Jabba: hybrid error correction for long sequencing reads using maximal exact matches
机译:Jabba:使用最大精确匹配对长序列读数进行杂交错误校正
hird generation sequencing platforms produce longer reads with higher error rates than second generation sequencing technologies. While the improved read length can provide useful information for downstream analysis, underlying algorithms are challenged by the high error rate. Error correction methods in which accurate short reads are used to correct noisy long reads appear to be attractive to generate high-quality long reads. Methods that align short reads to long reads do not optimally use the information contained in the second generation data, and suffer from large runtimes. Recently, a new hybrid error correcting method has been proposed, where the second generation data is first assembled into a de Bruijn graph, on which the long reads are then aligned. In this context we present Jabba, a hybrid method to correct long third generation reads by mapping them on a corrected de Bruijn graph that was constructed from second generation data. Unique to our method is that this mapping is constructed with a seed and extend methodology, using maximal exact matches as seeds. In addition to benchmark results, certain theoretical results concerning the possibilities and limitations of the use of maximal exact matches in the context of third generation reads are presented.展开▼
机译:与第二代测序技术相比,第三代测序平台可产生更长的读数,错误率更高。
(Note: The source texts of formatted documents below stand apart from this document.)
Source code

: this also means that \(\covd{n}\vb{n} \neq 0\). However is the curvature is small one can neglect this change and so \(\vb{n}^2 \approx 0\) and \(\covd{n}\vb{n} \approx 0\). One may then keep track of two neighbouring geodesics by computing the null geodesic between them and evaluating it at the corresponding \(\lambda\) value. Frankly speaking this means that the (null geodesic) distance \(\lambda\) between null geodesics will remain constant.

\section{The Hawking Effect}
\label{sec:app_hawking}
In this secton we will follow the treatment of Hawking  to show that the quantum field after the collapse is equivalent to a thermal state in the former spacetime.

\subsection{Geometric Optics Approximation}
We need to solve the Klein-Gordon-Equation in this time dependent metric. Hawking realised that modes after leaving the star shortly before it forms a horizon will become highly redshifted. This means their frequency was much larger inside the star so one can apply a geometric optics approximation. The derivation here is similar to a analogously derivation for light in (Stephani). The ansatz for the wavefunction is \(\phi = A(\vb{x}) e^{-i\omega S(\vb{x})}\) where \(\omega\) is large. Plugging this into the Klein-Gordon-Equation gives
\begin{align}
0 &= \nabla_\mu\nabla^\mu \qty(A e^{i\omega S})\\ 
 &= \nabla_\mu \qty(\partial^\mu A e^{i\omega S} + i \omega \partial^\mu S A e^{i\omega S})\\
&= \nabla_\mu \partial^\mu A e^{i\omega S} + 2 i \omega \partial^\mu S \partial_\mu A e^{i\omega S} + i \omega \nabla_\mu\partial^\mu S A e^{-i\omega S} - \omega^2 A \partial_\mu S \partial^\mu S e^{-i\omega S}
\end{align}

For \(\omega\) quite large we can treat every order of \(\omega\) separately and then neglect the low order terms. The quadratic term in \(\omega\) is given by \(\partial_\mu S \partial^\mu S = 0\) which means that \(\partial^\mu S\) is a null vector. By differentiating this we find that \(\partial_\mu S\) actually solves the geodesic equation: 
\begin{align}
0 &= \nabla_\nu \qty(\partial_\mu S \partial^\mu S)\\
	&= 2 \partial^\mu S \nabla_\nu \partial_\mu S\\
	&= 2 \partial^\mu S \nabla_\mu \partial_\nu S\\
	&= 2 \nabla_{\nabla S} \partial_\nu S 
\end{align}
尽管提高的读取长度可以为下游分析提供有用的信息,但高错误率对基础算法提出了挑战。使用准确的短读来纠正嘈杂的长读的纠错方法似乎很有吸引力,可以生成高质量的长读。将短读与长读对齐的方法不能最佳地使用第二代数据中包含的信息,并且运行时间长。近来,已经提出了一种新的混合错误校正方法,其中第二代数据首先被组装成de Bruijn图,然后在其上对齐长读。在这种情况下,我们介绍了Jabba,这是一种通过将它们映射到由第二代数据构建的经过校正的de Bruijn图上来纠正较长的第三代读取的混合方法。我们的方法的独特之处在于,此映射是使用种子和扩展方法构造的,并使用最大精确匹配作为种子。除了基准测试结果外,还提供了一些有关在第三代阅读中使用最大精确匹配的可能性和局限性的理论结果。